Long-Lost Footage of 'Parachuting Beavers' Found in Idaho

The method was used to relocate beavers during the late '40s to '50s.

October 23, 2015, 1:52 PM

— -- Lost footage of "parachuting beavers" in Idaho has been recovered and digitized, according to the state's Department of Fish and Game.

The "fragile footage," which an Idaho Historical Society employee recently stumbled upon, was taken during the late '40s to early '50s when the department started a project to "reintroduce beavers overpopulating in certain regions back to their original habitats," according to Vicky Runnoe, a conservation education supervisor for the Idaho Department of Fish and Game.

"It's one of those 'Really? Really?' stories in wildlife management," Runnoe told ABC News. "The department translocated about 550 beavers during this period, and 57 of them were transported using a parachuting method. The beavers were relocated to a wildlife area known as the Frank Church River of No Return Wilderness."
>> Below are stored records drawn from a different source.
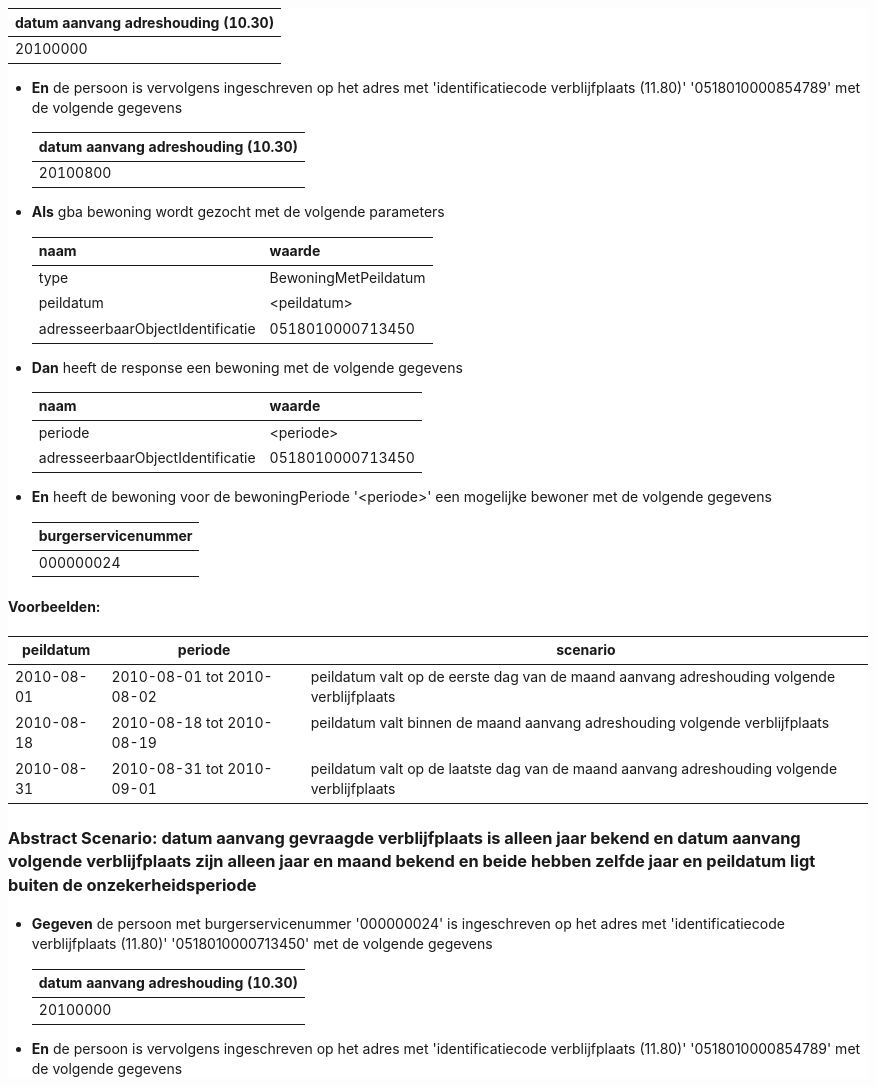   | datum aanvang adreshouding (10.30) |
  |------------------------------------|
  | 20100000                           |
* __En__ de persoon is vervolgens ingeschreven op het adres met 'identificatiecode verblijfplaats (11.80)' '0518010000854789' met de volgende gegevens

  | datum aanvang adreshouding (10.30) |
  |------------------------------------|
  | 20100800                           |
* __Als__ gba bewoning wordt gezocht met de volgende parameters

  | naam                             | waarde               |
  |----------------------------------|----------------------|
  | type                             | BewoningMetPeildatum |
  | peildatum                        | \<peildatum\>          |
  | adresseerbaarObjectIdentificatie | 0518010000713450     |
* __Dan__ heeft de response een bewoning met de volgende gegevens

  | naam                             | waarde           |
  |----------------------------------|------------------|
  | periode                          | \<periode\>        |
  | adresseerbaarObjectIdentificatie | 0518010000713450 |
* __En__ heeft de bewoning voor de bewoningPeriode '\<periode\>' een mogelijke bewoner met de volgende gegevens

  | burgerservicenummer |
  |---------------------|
  | 000000024           |

#### Voorbeelden:


  | peildatum  | periode                   | scenario                                                                                   |
  |------------|---------------------------|--------------------------------------------------------------------------------------------|
  | 2010-08-01 | 2010-08-01 tot 2010-08-02 | peildatum valt op de eerste dag van de maand aanvang adreshouding volgende verblijfplaats  |
  | 2010-08-18 | 2010-08-18 tot 2010-08-19 | peildatum valt binnen de maand aanvang adreshouding volgende verblijfplaats                |
  | 2010-08-31 | 2010-08-31 tot 2010-09-01 | peildatum valt op de laatste dag van de maand aanvang adreshouding volgende verblijfplaats |

### Abstract Scenario: datum aanvang gevraagde verblijfplaats is alleen jaar bekend en datum aanvang volgende verblijfplaats zijn alleen jaar en maand bekend en beide hebben zelfde jaar en peildatum ligt buiten de onzekerheidsperiode

* __Gegeven__ de persoon met burgerservicenummer '000000024' is ingeschreven op het adres met 'identificatiecode verblijfplaats (11.80)' '0518010000713450' met de volgende gegevens

  | datum aanvang adreshouding (10.30) |
  |------------------------------------|
  | 20100000                           |
* __En__ de persoon is vervolgens ingeschreven op het adres met 'identificatiecode verblijfplaats (11.80)' '0518010000854789' met de volgende gegevens
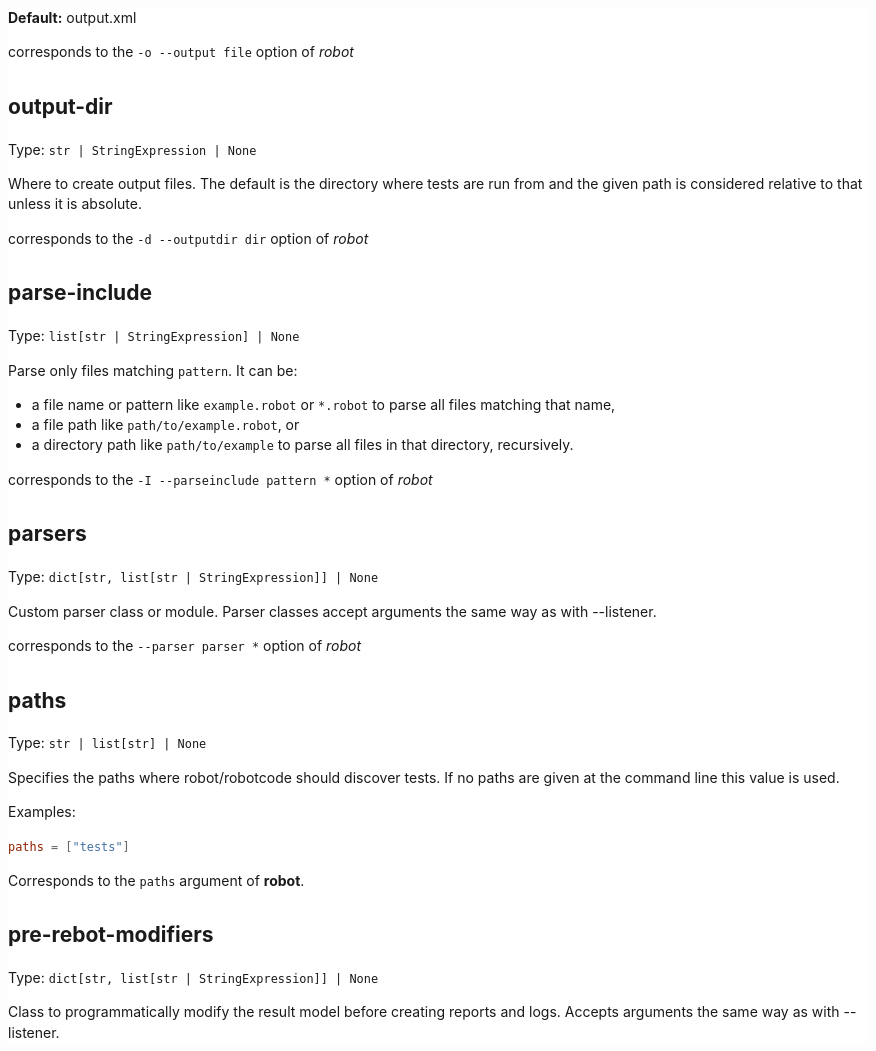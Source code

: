 **Default:** output.xml

corresponds to the `-o --output file` option of _robot_

## output-dir

Type: `str | StringExpression | None`

Where to create output files. The default is the
directory where tests are run from and the given path
is considered relative to that unless it is absolute.

corresponds to the `-d --outputdir dir` option of _robot_

## parse-include

Type: `list[str | StringExpression] | None`

Parse only files matching `pattern`. It can be:
- a file name or pattern like `example.robot` or
`*.robot` to parse all files matching that name,
- a file path like `path/to/example.robot`, or
- a directory path like `path/to/example` to parse
all files in that directory, recursively.

corresponds to the `-I --parseinclude pattern *` option of _robot_

## parsers

Type: `dict[str, list[str | StringExpression]] | None`

Custom parser class or module. Parser classes accept
arguments the same way as with --listener.

corresponds to the `--parser parser *` option of _robot_

## paths

Type: `str | list[str] | None`

Specifies the paths where robot/robotcode should discover tests.
If no paths are given at the command line this value is used.

Examples:
```toml
paths = ["tests"]
```

Corresponds to the `paths` argument of __robot__.

## pre-rebot-modifiers

Type: `dict[str, list[str | StringExpression]] | None`

Class to programmatically modify the result
model before creating reports and logs. Accepts
arguments the same way as with --listener.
The beavers were put into padded cages that were flown up over central Idaho via airplanes and then parachuted down, Runnoe explained. She added that the department used the airplanes because the area was so remote.

PHOTO: The Idaho Department of Fish and Game showed how the department tried to fix an overpopulation of beavers in some regions by capturing them, packing them into special travel boxes attached to parachutes and dropping them from a plane.
The Idaho Department of Fish and Game showed how the department tried to fix an overpopulation of beavers in some regions by capturing them, packing them into special travel boxes attached to parachutes and dropping them from a plane.
Idaho Department of Fish and Gam

And for anyone concerned about the beavers' well-being, biologists did "extensive" experiments to determine the safest and best parachutes to use, what kind of padding should be in the cage and how it would open upon a "safe landing," Runnoe said.

The Fish and Game Department hasn't done the airplane drops since then, but the method "apparently worked pretty well" to re-establish the beavers in their original habitat, the department's statewide fur bearer manager Steve Nadeau told the Associated Press.